# Understanding Recurrent Neural Networks

Sources:

Andrej Karpathy blog: The Unreasonable Effectiveness of Recurrent Neural Networks http://karpathy.github.io/2015/05/21/rnn-effectiveness/

Stanford cs231n (spring 2017) lecture 10: Recurrent Neural Networks https://www.youtube.com/watch?v=6niqTuYFZLQ

Visualizing and Understanding Recurrent Networks https://arxiv.org/abs/1506.02078

## Context:

Neural networks like CNNs typically require some fixed-size input, and produce a fixed-size output (see one-to-one in figure below).

RNNs can operate on every item of a sequence; so the length of that sequence can very in size. The output can also vary in size.

- One to many: eg, given an input image, produce a sequence of words that describes it (image captioning)
- Many to one: eg, given an input sequence of words, produce a single label for the text (sentiment classification)
- Many to many: eg, given a sequence of English words, produce a sequence of French words (machine translation); or given a sequence of video frames, produce a sentence describing the scene.

You can also iterate over fixed-sized inputs on an RNN.

![img](./img/rnn-in-out-size.jpg)

## How does a RNN work?

Like a static variable in a class that gets updated every time some method is called, the hidden state in a RNN is updated by a new input. The updated hidden state is fed back into the model the next time it reads a new input.

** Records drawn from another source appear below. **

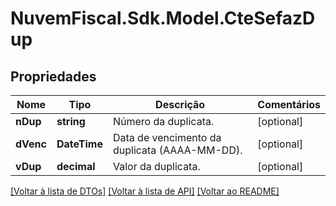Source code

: # NuvemFiscal.Sdk.Model.CteSefazDup

## Propriedades

Nome | Tipo | Descrição | Comentários
------------ | ------------- | ------------- | -------------
**nDup** | **string** | Número da duplicata. | [optional] 
**dVenc** | **DateTime** | Data de vencimento da duplicata (AAAA-MM-DD). | [optional] 
**vDup** | **decimal** | Valor da duplicata. | [optional] 

[[Voltar à lista de DTOs]](../README.md#documentation-for-models) [[Voltar à lista de API]](../README.md#documentation-for-api-endpoints) [[Voltar ao README]](../README.md)

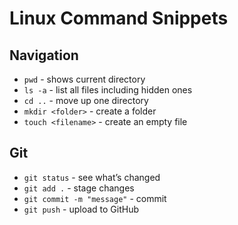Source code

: # Linux Command Snippets
## Navigation
- `pwd` - shows current directory
- `ls -a` - list all files including hidden ones
- `cd ..` - move up one directory
- `mkdir <folder>` - create a folder
- `touch <filename>` - create an empty file

## Git
- `git status` - see what’s changed
- `git add .` - stage changes
- `git commit -m "message"` - commit
- `git push` - upload to GitHub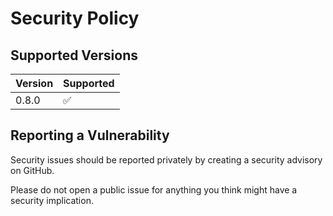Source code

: # Security Policy

## Supported Versions

| Version | Supported          |
| ------- | ------------------ |
| 0.8.0   | :white_check_mark: |

## Reporting a Vulnerability

Security issues should be reported privately by creating a security advisory on GitHub.

Please do not open a public issue for anything you think might have a security implication.
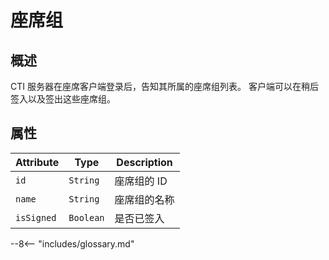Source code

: # 座席组

## 概述

CTI 服务器在座席客户端登录后，告知其所属的座席组列表。
客户端可以在稍后签入以及签出这些座席组。

## 属性

| Attribute  | Type      | Description  |
| ---------- | --------- | ------------ |
| `id`       | `String`  | 座席组的 ID  |
| `name`     | `String`  | 座席组的名称 |
| `isSigned` | `Boolean` | 是否已签入   |

--8<-- "includes/glossary.md"
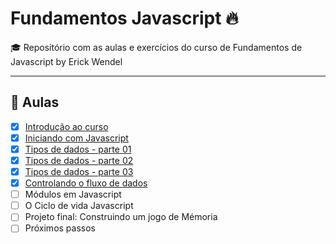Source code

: # Fundamentos Javascript 🔥
🎓 Repositório com as aulas e exercícios do curso de Fundamentos de Javascript by Erick Wendel

----

## 🤯 Aulas

- [x] [Introdução ao curso](./00-introducao-ao-curso)
- [x] [Iniciando com Javascript](./01-iniciando-com-javascript)
- [x] [Tipos de dados - parte 01](./02-tipos-de-dados-pt-01)
- [x] [Tipos de dados - parte 02](./03-tipos-de-dados-pt-02)
- [x] [Tipos de dados - parte 03](./04-tipos-de-dados-pt-03)
- [x] [Controlando o fluxo de dados](./05-controlando-o-fluxo-de-dados)
- [ ] Módulos em Javascript
- [ ] O Ciclo de vida Javascript
- [ ] Projeto final: Construindo um jogo de Mémoria
- [ ] Próximos passos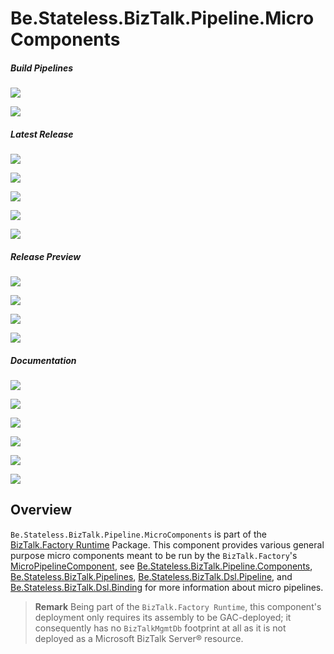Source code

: ﻿# Be.Stateless.BizTalk.Pipeline.MicroComponents

##### Build Pipelines

[![][pipeline.mr.badge]][pipeline.mr]

[![][pipeline.ci.badge]][pipeline.ci]

##### Latest Release

[![][nuget.badge]][nuget]

[![][nuget.unit.badge]][nuget.unit]

[![][nuget.nunit.badge]][nuget.nunit]

[![][nuget.xunit.badge]][nuget.xunit]

[![][release.badge]][release]

##### Release Preview

[![][nuget.preview.badge]][nuget.preview]

[![][nuget.unit.preview.badge]][nuget.unit.preview]

[![][nuget.nunit.preview.badge]][nuget.nunit.preview]

[![][nuget.xunit.preview.badge]][nuget.xunit.preview]

##### Documentation

[![][doc.main.badge]][doc.main]

[![][doc.this.badge]][doc.this]

[![][help.badge]][help]

[![][help.unit.badge]][help.unit]

[![][help.nunit.badge]][help.nunit]

[![][help.xunit.badge]][help.xunit]

## Overview

`Be.Stateless.BizTalk.Pipeline.MicroComponents` is part of the [BizTalk.Factory Runtime][biztalk.factory.runtime] Package. This component provides various general purpose micro components meant to be run by the `BizTalk.Factory`'s [MicroPipelineComponent][micro-pipeline-component], see [Be.Stateless.BizTalk.Pipeline.Components][be.stateless.biztalk.pipeline.components], [Be.Stateless.BizTalk.Pipelines][be.stateless.biztalk.pipelines], [Be.Stateless.BizTalk.Dsl.Pipeline][be.stateless.biztalk.dsl.pipeline], and [Be.Stateless.BizTalk.Dsl.Binding][be.stateless.biztalk.dsl.binding] for more information about micro pipelines.

> **Remark** Being part of the `BizTalk.Factory Runtime`, this component's deployment only requires its assembly to be GAC-deployed; it consequently has no `BizTalkMgmtDb` footprint at all as it is not deployed as a Microsoft BizTalk Server® resource.

<!-- badges -->

[doc.main.badge]: https://img.shields.io/static/v1?label=BizTalk.Factory%20SDK&message=User's%20Guide&color=8CA1AF&logo=readthedocs
[doc.main]: https://www.stateless.be/ "BizTalk.Factory SDK User's Guide"
[doc.this.badge]: https://img.shields.io/static/v1?label=Be.Stateless.BizTalk.Pipeline.MicroComponents&message=User's%20Guide&color=8CA1AF&logo=readthedocs
[doc.this]: https://www.stateless.be/BizTalk/Pipeline/MicroComponents "Be.Stateless.BizTalk.Pipeline.MicroComponents User's Guide"
[github.badge]: https://img.shields.io/static/v1?label=Repository&message=Be.Stateless.BizTalk.Pipeline.MicroComponents&logo=github
[github]: https://github.com/icraftsoftware/Be.Stateless.BizTalk.Pipeline.MicroComponents "Be.Stateless.BizTalk.Pipeline.MicroComponents GitHub Repository"
[help.badge]: https://img.shields.io/static/v1?label=Be.Stateless.BizTalk.Pipeline.MicroComponents&message=Developer%20Help&color=8CA1AF&logo=microsoftacademic
[help]: https://github.com/icraftsoftware/biztalk.factory.github.io/blob/master/Help/BizTalk/Pipeline/MicroComponents/README.md "Be.Stateless.BizTalk.Pipeline.MicroComponents Developer Help"
[help.nunit.badge]: https://img.shields.io/static/v1?label=Be.Stateless.BizTalk.Pipeline.MicroComponents.NUnit&message=Developer%20Help&color=8CA1AF&logo=microsoftacademic
[help.nunit]: https://github.com/icraftsoftware/biztalk.factory.github.io/blob/master/Help/BizTalk/Pipeline/MicroComponents/NUnit/README.md "Be.Stateless.BizTalk.Pipeline.MicroComponents.NUnit Developer Help"
[help.unit.badge]: https://img.shields.io/static/v1?label=Be.Stateless.BizTalk.Pipeline.MicroComponents.Unit&message=Developer%20Help&color=8CA1AF&logo=microsoftacademic
[help.unit]: https://github.com/icraftsoftware/biztalk.factory.github.io/blob/master/Help/BizTalk/Pipeline/MicroComponents/Unit/README.md "Be.Stateless.BizTalk.Pipeline.MicroComponents.Unit Developer Help"
[help.xunit.badge]: https://img.shields.io/static/v1?label=Be.Stateless.BizTalk.Pipeline.MicroComponents.XUnit&message=Developer%20Help&color=8CA1AF&logo=microsoftacademic
[help.xunit]: https://github.com/icraftsoftware/biztalk.factory.github.io/blob/master/Help/BizTalk/Pipeline/MicroComponents/XUnit/README.md "Be.Stateless.BizTalk.Pipeline.MicroComponents.XUnit Developer Help"
[nuget.badge]: https://img.shields.io/nuget/v/Be.Stateless.BizTalk.Pipeline.MicroComponents.svg?label=Be.Stateless.BizTalk.Pipeline.MicroComponents&style=flat&logo=nuget
[nuget]: https://www.nuget.org/packages/Be.Stateless.BizTalk.Pipeline.MicroComponents "Be.Stateless.BizTalk.Pipeline.MicroComponents NuGet Package"
[nuget.preview.badge]: https://badge-factory.azurewebsites.net/package/icraftsoftware/be.stateless/BizTalk.Factory.Preview/Be.Stateless.BizTalk.Pipeline.MicroComponents?logo=nuget
[nuget.preview]: https://dev.azure.com/icraftsoftware/be.stateless/_packaging?_a=package&feed=BizTalk.Factory.Preview&package=Be.Stateless.BizTalk.Pipeline.MicroComponents&protocolType=NuGet "Be.Stateless.BizTalk.Pipeline.MicroComponents Preview NuGet Package"
[nuget.nunit.badge]: https://img.shields.io/nuget/v/Be.Stateless.BizTalk.Pipeline.MicroComponents.NUnit.svg?label=Be.Stateless.BizTalk.Pipeline.MicroComponents.NUnit&style=flat&logo=nuget
[nuget.nunit]: https://www.nuget.org/packages/Be.Stateless.BizTalk.Pipeline.MicroComponents.NUnit "Be.Stateless.BizTalk.Pipeline.MicroComponents.NUnit NuGet Package"
[nuget.nunit.preview.badge]: https://badge-factory.azurewebsites.net/package/icraftsoftware/be.stateless/BizTalk.Factory.Preview/Be.Stateless.BizTalk.Pipeline.MicroComponents.NUnit?logo=nuget
[nuget.nunit.preview]: https://dev.azure.com/icraftsoftware/be.stateless/_packaging?_a=package&feed=BizTalk.Factory.Preview&package=Be.Stateless.BizTalk.Pipeline.MicroComponents.NUnit&protocolType=NuGet "Be.Stateless.BizTalk.Pipeline.MicroComponents.NUnit Preview NuGet Package"
[nuget.unit.badge]: https://img.shields.io/nuget/v/Be.Stateless.BizTalk.Pipeline.MicroComponents.Unit.svg?label=Be.Stateless.BizTalk.Pipeline.MicroComponents.Unit&style=flat&logo=nuget
[nuget.unit]: https://www.nuget.org/packages/Be.Stateless.BizTalk.Pipeline.MicroComponents.Unit "Be.Stateless.BizTalk.Pipeline.MicroComponents.Unit NuGet Package"
[nuget.unit.preview.badge]: https://badge-factory.azurewebsites.net/package/icraftsoftware/be.stateless/BizTalk.Factory.Preview/Be.Stateless.BizTalk.Pipeline.MicroComponents.Unit?logo=nuget
[nuget.unit.preview]: https://dev.azure.com/icraftsoftware/be.stateless/_packaging?_a=package&feed=BizTalk.Factory.Preview&package=Be.Stateless.BizTalk.Pipeline.MicroComponents.Unit&protocolType=NuGet "Be.Stateless.BizTalk.Pipeline.MicroComponents.Unit Preview NuGet Package"
[nuget.xunit.badge]: https://img.shields.io/nuget/v/Be.Stateless.BizTalk.Pipeline.MicroComponents.XUnit.svg?label=Be.Stateless.BizTalk.Pipeline.MicroComponents.XUnit&style=flat&logo=nuget
[nuget.xunit]: https://www.nuget.org/packages/Be.Stateless.BizTalk.Pipeline.MicroComponents.XUnit "Be.Stateless.BizTalk.Pipeline.MicroComponents.XUnit NuGet Package"
[nuget.xunit.preview.badge]: https://badge-factory.azurewebsites.net/package/icraftsoftware/be.stateless/BizTalk.Factory.Preview/Be.Stateless.BizTalk.Pipeline.MicroComponents.XUnit?logo=nuget
[nuget.xunit.preview]: https://dev.azure.com/icraftsoftware/be.stateless/_packaging?_a=package&feed=BizTalk.Factory.Preview&package=Be.Stateless.BizTalk.Pipeline.MicroComponents.XUnit&protocolType=NuGet "Be.Stateless.BizTalk.Pipeline.MicroComponents.XUnit Preview NuGet Package"
[pipeline.ci.badge]: https://dev.azure.com/icraftsoftware/be.stateless/_apis/build/status/Be.Stateless.BizTalk.Pipeline.MicroComponents%20Continuous%20Integration?branchName=master&label=Continuous%20Integration%20Build
[pipeline.ci]: https://dev.azure.com/icraftsoftware/be.stateless/_build/latest?definitionId=66&branchName=master "Be.Stateless.BizTalk.Pipeline.MicroComponents Continuous Integration Build Pipeline"
[pipeline.mr.badge]: https://dev.azure.com/icraftsoftware/be.stateless/_apis/build/status/Be.Stateless.BizTalk.Pipeline.MicroComponents%20Manual%20Release?branchName=master&label=Manual%20Release%20Build
[pipeline.mr]: https://dev.azure.com/icraftsoftware/be.stateless/_build/latest?definitionId=67&branchName=master "Be.Stateless.BizTalk.Pipeline.MicroComponents Manual Release Build Pipeline"
[release.badge]: https://img.shields.io/github/v/release/icraftsoftware/Be.Stateless.BizTalk.Pipeline.MicroComponents?label=Release&logo=github
[release]: https://github.com/icraftsoftware/Be.Stateless.BizTalk.Pipeline.MicroComponents/releases/latest "Be.Stateless.BizTalk.Pipeline.MicroComponents Release"

<!-- links -->

[biztalk.factory.runtime]: https://www.stateless.be/BizTalk/Factory/Runtime "BizTalk.Factory Runtime"
[be.stateless.biztalk.dsl.binding]: https://www.stateless.be/BizTalk/Dsl/Binding/
[be.stateless.biztalk.dsl.pipeline]: https://www.stateless.be/BizTalk/Dsl/Pipeline/
[be.stateless.biztalk.pipeline.components]: https://www.stateless.be/BizTalk/Pipeline/Components/
[be.stateless.biztalk.pipelines]: https://www.stateless.be/BizTalk/Pipelines/
[micro-pipeline-component]: https://github.com/icraftsoftware/Be.Stateless.BizTalk.Pipeline.Components/blob/master/src/Be.Stateless.BizTalk.Pipeline.Components/Component/MicroPipelineComponent.cs

<!--
cSpell:ignore BizTalkMgmtDb
-->
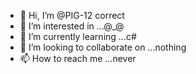 - 👋 Hi, I’m @PIG-12 correct
- 👀 I’m interested in ...@_@
- 🌱 I’m currently learning ...c#
- 💞️ I’m looking to collaborate on ...nothing
- 📫 How to reach me ...never

<!---
PIG-12/PIG-12 is a ✨ special ✨ repository because its `README.md` (this file) appears on your GitHub profile.
You can click the Preview link to take a look at your changes.
--->
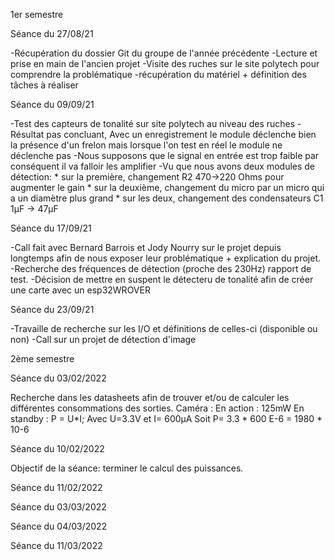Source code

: 1er semestre

Séance du 27/08/21

-Récupération du dossier Git du groupe de l'année précédente
-Lecture et prise en main de l'ancien projet
-Visite des ruches sur le site polytech pour comprendre la problématique 
-récupération du matériel + définition des tâches à réaliser


Séance du 09/09/21

-Test des capteurs de tonalité sur site polytech au niveau des ruches
-Résultat pas concluant, Avec un enregistrement le module déclenche bien la présence d'un frelon 
mais lorsque l'on test en réel le module ne déclenche pas
-Nous supposons que le signal en entrée est trop faible par conséquent il va falloir les amplifier
-Vu que nous avons deux modules de détection:
	* sur la première, changement R2 470->220 Ohms pour augmenter le gain
	* sur la deuxième, changement du micro par un micro qui a un diamètre plus grand
	* sur les deux, changement des condensateurs C1 1µF -> 47µF 

Séance du 17/09/21

-Call fait avec Bernard Barrois et Jody Nourry sur le projet depuis longtemps afin de nous exposer 
leur problématique + explication du projet.
-Recherche des fréquences de détection (proche des 230Hz) rapport de test.
-Décision de mettre en suspent le détecteru de tonalité afin de créer une carte avec un esp32WROVER

Séance du 23/09/21

-Travaille de recherche sur les I/O et définitions de celles-ci (disponible ou non)
-Call sur un projet de détection d'image 


2ème semestre

Séance du 03/02/2022 

Recherche dans les datasheets afin de trouver et/ou de calculer les différentes consommations des sorties. 
Caméra : En action : 125mW 
	 En standby : P = U*I; Avec U=3.3V et I= 600µA Soit P= 3.3 * 600 E-6 = 1980 * 10-6

Séance du 10/02/2022

Objectif de la séance: terminer le calcul des puissances.



Séance du 11/02/2022

Séance du 03/03/2022

Séance du 04/03/2022

Séance du 11/03/2022
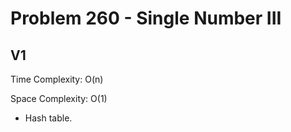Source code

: # Problem 260 - Single Number III

## V1

Time Complexity: O(n)

Space Complexity: O(1)

- Hash table.
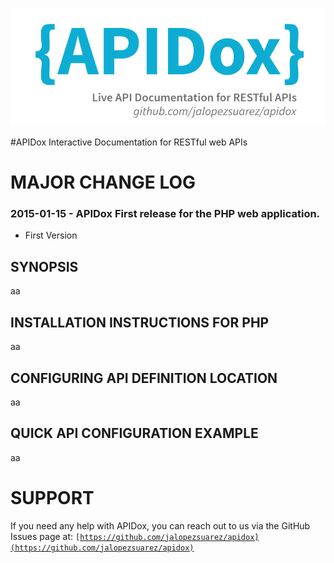 ![IPv6](apidox.png)

#APIDox
 Interactive Documentation for RESTful web APIs

MAJOR CHANGE LOG
================

### 2015-01-15 - APIDox First release for the PHP web application.
* First Version 

SYNOPSIS
--------
aa


INSTALLATION INSTRUCTIONS FOR PHP
---------------------------------
aa

CONFIGURING API DEFINITION LOCATION
-----------------------------------
aa

QUICK API CONFIGURATION EXAMPLE
-------------------------------
aa

SUPPORT
=======
If you need any help with APIDox, you can reach out to us via the GitHub Issues page at:
<code>[https://github.com/jalopezsuarez/apidox](https://github.com/jalopezsuarez/apidox)</code>

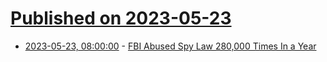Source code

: # [Published on 2023-05-23](index.md)

* [2023-05-23, 08:00:00](https://news.slashdot.org/story/23/05/23/0746247/fbi-abused-spy-law-280000-times-in-a-year?utm_source=rss1.0mainlinkanon&utm_medium=feed) - [FBI Abused Spy Law 280,000 Times In a Year](https://news.slashdot.org/story/23/05/23/0746247/fbi-abused-spy-law-280000-times-in-a-year?utm_source=rss1.0mainlinkanon&utm_medium=feed)
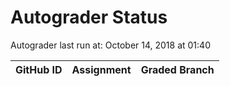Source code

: # Autograder Status
Autograder last run at: October 14, 2018 at 01:40

| GitHub ID | Assignment | Graded Branch |
|-----------|------------|---------------|
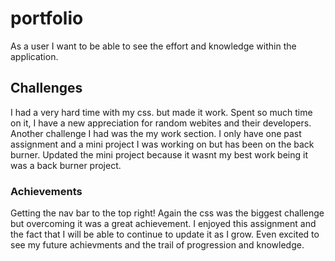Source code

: # portfolio

As a user I want to be able to see the effort and knowledge within the application.
 
## Challenges

I had a very hard time with my css. but made it work. Spent so much time on it, I have a new appreciation for random webites and their developers. Another challenge I had was the my work section. I only have one past assignment and a mini project I was working on but has been on the back burner. Updated the mini project because it wasnt my best work being it was a back burner project.

### Achievements 

Getting the nav bar to the top right! Again the css was the biggest challenge but overcoming it was a great achievement. I enjoyed this assignment and the fact that I will be able to continue to update it as I grow. Even excited to see my future achievments and the trail of progression and knowledge.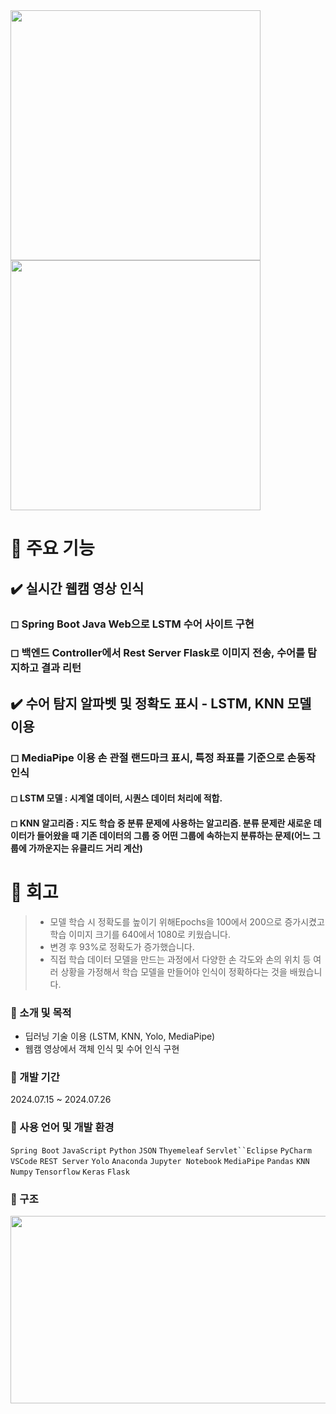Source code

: <img src="https://github.com/user-attachments/assets/ba3c42a8-c430-46db-bec6-2a348fde3e06"  width="400" height="400">
<img src="https://github.com/user-attachments/assets/d8f96ac2-34e4-4d66-997c-6c5dbcb4b519"  width="400" height="400">

# 📌 주요 기능
## ✔️ 실시간 웹캠 영상 인식
###  ◻   Spring Boot Java Web으로 LSTM 수어 사이트 구현
###  ◻   백엔드 Controller에서 Rest Server Flask로 이미지 전송, 수어를 탐지하고 결과 리턴

## ✔️ 수어 탐지 알파벳 및 정확도 표시 - LSTM, KNN 모델 이용
###   ◻   MediaPipe 이용 손 관절 랜드마크 표시, 특정 좌표를 기준으로 손동작 인식
####  ◻   LSTM 모델 : 시계열 데이터, 시퀀스 데이터 처리에 적합.
####  ◻   KNN 알고리즘 : 지도 학습 중 분류 문제에 사용하는 알고리즘. 분류 문제란 새로운 데이터가 들어왔을 때 기존 데이터의 그룹 중 어떤 그룹에 속하는지 분류하는 문제(어느 그룹에 가까운지는 유클리드 거리 계산)

# 📌 회고
> - 모델 학습 시 정확도를 높이기 위해Epochs을 100에서 200으로 증가시켰고 학습 이미지 크기를 640에서 1080로 키웠습니다.
> - 변경 후 93%로 정확도가 증가했습니다.
> - 직접 학습 데이터 모델을 만드는 과정에서 다양한 손 각도와 손의 위치 등 여러 상황을 가정해서 학습 모델을 만들어야 인식이 정확하다는 것을 배웠습니다.


### 🔎 소개 및 목적
- 딥러닝 기술 이용 (LSTM, KNN, Yolo, MediaPipe)
- 웹캠 영상에서 객체 인식 및 수어 인식 구현
### 🔎 개발 기간
2024.07.15 ~ 2024.07.26
### 🔎 사용 언어 및 개발 환경
`Spring Boot` `JavaScript` `Python` `JSON` `Thyemeleaf` `Servlet``Eclipse` `PyCharm` `VSCode` `REST Server` `Yolo` `Anaconda` `Jupyter Notebook` `MediaPipe` `Pandas` `KNN` `Numpy` `Tensorflow` `Keras` `Flask`
### 🔎 구조
<img src="https://github.com/user-attachments/assets/d4585cf5-5a25-4d21-820e-92d2f16f611d"  width="800" height="300">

![img](./img/rnn-recurrence-formula.png)

### Calculating new state and _recurrence_:

For example: for every word in a sentence, run the word through the RNN function (the input word can be a one-hot encoded vector):

$$h_t = \tanh ( W_{hh} h_{t-1} + W_{xh} x_t )$$

At the first step ($t = 1$), the function takes the first word $x_1$, and a hidden state $h$ as inputs. Since the hidden state is initialized to a vector of zeroes, the first hidden state is essentially the tanh of the first word (tanh is applied element-wise; it squashes each value to betwenn -1 and 1):

$$h_1 = \tanh ( W_{xh} x_1 )$$

![img](./img/rnn-step1.png)

The second word $x_2$ together with previous step's hidden state $h_1$ are fed into the same function to produce a new hidden state $h_2$:

$$h_2 = \tanh ( W_{hh} h_1 + W_{xh} x_2 )$$

![img](./img/rnn-step2.png)

This process is repeated until the end of the sentence.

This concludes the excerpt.